Parce que le rôle des représentants élus du personnel est tout sauf facile, et qu’avant de se préoccuper de l’incidence de l’entreprise sur l’environnement ou de l’incidence de l’environnement sur l’entreprise, ils doivent se préoccuper des niveaux de salaire, des méthodes de management, des conditions de travail, de la gestion des carrières et des mobilités, de l’égalité entre femmes et hommes, des choix stratégiques de l’entreprise, et encore mener leurs propres actions sur les activités sociales et culturelles en faveur des salariés… et la liste est loin d’être close !

C’est pourquoi cette fenêtre d’action sur l’aspect environnemental n’est pas facile à porter… à moins, peut-être, que les salariés qui les ont élus soient eux-mêmes porteurs de ces questions, contribuent à les faire émerger, à les formuler, à les documenter…

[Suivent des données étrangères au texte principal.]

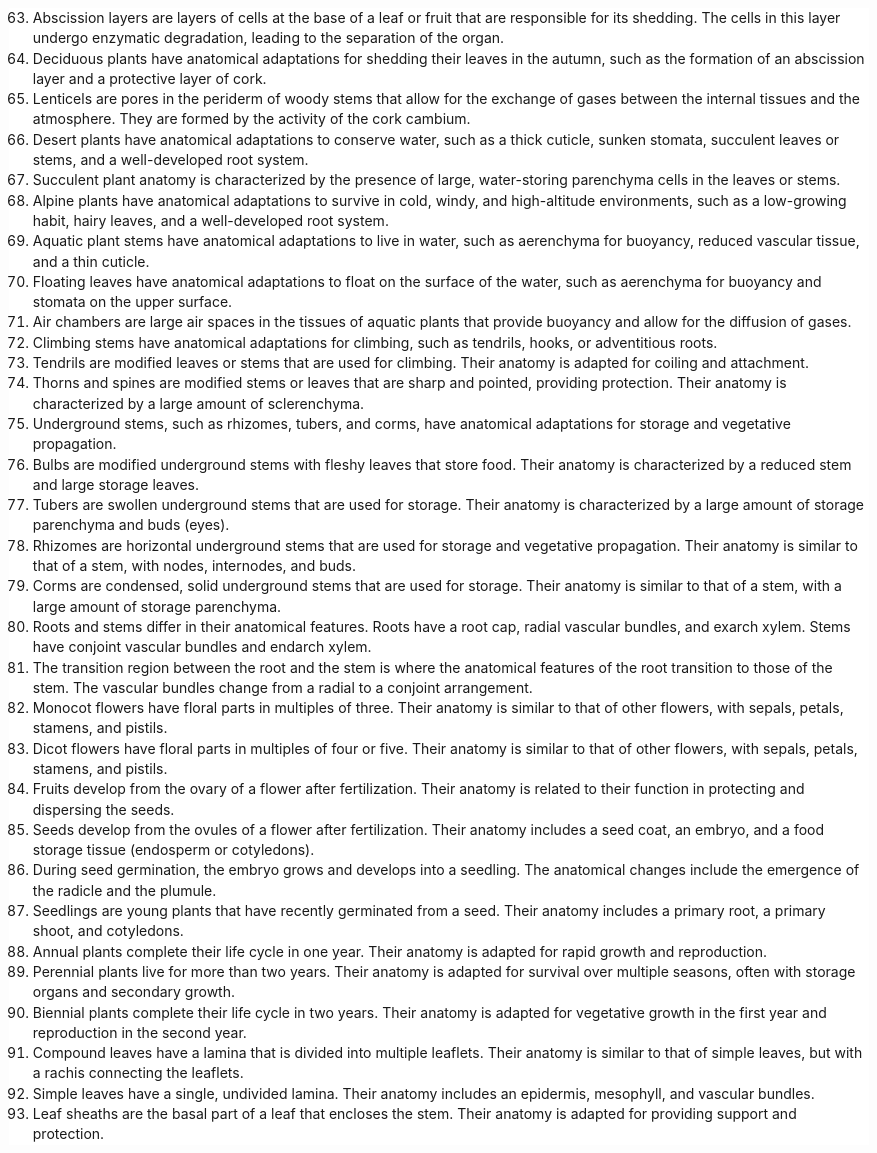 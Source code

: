 63. Abscission layers are layers of cells at the base of a leaf or fruit that are responsible for its shedding. The cells in this layer undergo enzymatic degradation, leading to the separation of the organ.
64. Deciduous plants have anatomical adaptations for shedding their leaves in the autumn, such as the formation of an abscission layer and a protective layer of cork.
65. Lenticels are pores in the periderm of woody stems that allow for the exchange of gases between the internal tissues and the atmosphere. They are formed by the activity of the cork cambium.
66. Desert plants have anatomical adaptations to conserve water, such as a thick cuticle, sunken stomata, succulent leaves or stems, and a well-developed root system.
67. Succulent plant anatomy is characterized by the presence of large, water-storing parenchyma cells in the leaves or stems.
68. Alpine plants have anatomical adaptations to survive in cold, windy, and high-altitude environments, such as a low-growing habit, hairy leaves, and a well-developed root system.
69. Aquatic plant stems have anatomical adaptations to live in water, such as aerenchyma for buoyancy, reduced vascular tissue, and a thin cuticle.
70. Floating leaves have anatomical adaptations to float on the surface of the water, such as aerenchyma for buoyancy and stomata on the upper surface.
71. Air chambers are large air spaces in the tissues of aquatic plants that provide buoyancy and allow for the diffusion of gases.
72. Climbing stems have anatomical adaptations for climbing, such as tendrils, hooks, or adventitious roots.
73. Tendrils are modified leaves or stems that are used for climbing. Their anatomy is adapted for coiling and attachment.
74. Thorns and spines are modified stems or leaves that are sharp and pointed, providing protection. Their anatomy is characterized by a large amount of sclerenchyma.
75. Underground stems, such as rhizomes, tubers, and corms, have anatomical adaptations for storage and vegetative propagation.
76. Bulbs are modified underground stems with fleshy leaves that store food. Their anatomy is characterized by a reduced stem and large storage leaves.
77. Tubers are swollen underground stems that are used for storage. Their anatomy is characterized by a large amount of storage parenchyma and buds (eyes).
78. Rhizomes are horizontal underground stems that are used for storage and vegetative propagation. Their anatomy is similar to that of a stem, with nodes, internodes, and buds.
79. Corms are condensed, solid underground stems that are used for storage. Their anatomy is similar to that of a stem, with a large amount of storage parenchyma.
80. Roots and stems differ in their anatomical features. Roots have a root cap, radial vascular bundles, and exarch xylem. Stems have conjoint vascular bundles and endarch xylem.
81. The transition region between the root and the stem is where the anatomical features of the root transition to those of the stem. The vascular bundles change from a radial to a conjoint arrangement.
82. Monocot flowers have floral parts in multiples of three. Their anatomy is similar to that of other flowers, with sepals, petals, stamens, and pistils.
83. Dicot flowers have floral parts in multiples of four or five. Their anatomy is similar to that of other flowers, with sepals, petals, stamens, and pistils.
84. Fruits develop from the ovary of a flower after fertilization. Their anatomy is related to their function in protecting and dispersing the seeds.
85. Seeds develop from the ovules of a flower after fertilization. Their anatomy includes a seed coat, an embryo, and a food storage tissue (endosperm or cotyledons).
86. During seed germination, the embryo grows and develops into a seedling. The anatomical changes include the emergence of the radicle and the plumule.
87. Seedlings are young plants that have recently germinated from a seed. Their anatomy includes a primary root, a primary shoot, and cotyledons.
88. Annual plants complete their life cycle in one year. Their anatomy is adapted for rapid growth and reproduction.
89. Perennial plants live for more than two years. Their anatomy is adapted for survival over multiple seasons, often with storage organs and secondary growth.
90. Biennial plants complete their life cycle in two years. Their anatomy is adapted for vegetative growth in the first year and reproduction in the second year.
91. Compound leaves have a lamina that is divided into multiple leaflets. Their anatomy is similar to that of simple leaves, but with a rachis connecting the leaflets.
92. Simple leaves have a single, undivided lamina. Their anatomy includes an epidermis, mesophyll, and vascular bundles.
93. Leaf sheaths are the basal part of a leaf that encloses the stem. Their anatomy is adapted for providing support and protection.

Les salariés – qui sont aussi des citoyens – sont encore très majoritaires dans l’économie de notre pays et de nos territoires. Ils pourraient donc constituer un beau levier d’action.

Bref, encore un domaine où la notion d’action collective aurait intérêt à être élargie…

Marie-Pierre

Le cabinet d’experts-comptables Syndex est spécialisé dans l’accompagnement des comités sociaux et économiques (les anciens comités d’entreprise), pour les aider à analyser et comprendre les informations transmises par l’employeur. Dans le bureau clermontois du cabinet, Thibaut de l’Eprevier est le plus impliqué sur ces questions.

La loi Climat et Résilience de 2021 a donné de nouvelles prérogatives aux CSE dans le domaine de l’environnement. Quelles sont leurs possibilités d’agir sur ce sujet ?

Ils avaient déjà une part de prérogatives auparavant. Car ils ne sont pas seulement là pour distribuer des places de cinéma, comme on le pense souvent ! Ils ont aussi pour rôle de représenter les salariés auprès de la direction de l’entreprise. À ce titre, la direction doit les informer de tout ce qui peut avoir un intérêt pour les salariés collectivement, y compris la situation de l’entreprise ou la stratégie à moyen terme.

“Sur des sujets comme la pollution, il y a déjà une maturité du dialogue social.”

Donc depuis que les comités d’entreprise existent, ils ont la possibilité d’interroger sur des sujets environnementaux. Sur les problèmes de pollution, ou de sécurisation de la ressource en eau par exemple. Car cela peut avoir des conséquences sur la santé des salariés, ou bien, si la DREAL venait à s’en saisir et à imposer des mesures, sur l’économie de l’entreprise.

Sur des sujets comme la pollution, il y a déjà une maturité du dialogue social. Ce sont des sujets qui sont abordés, mais davantage sous l’angle de la santé et de la sécurité au travail.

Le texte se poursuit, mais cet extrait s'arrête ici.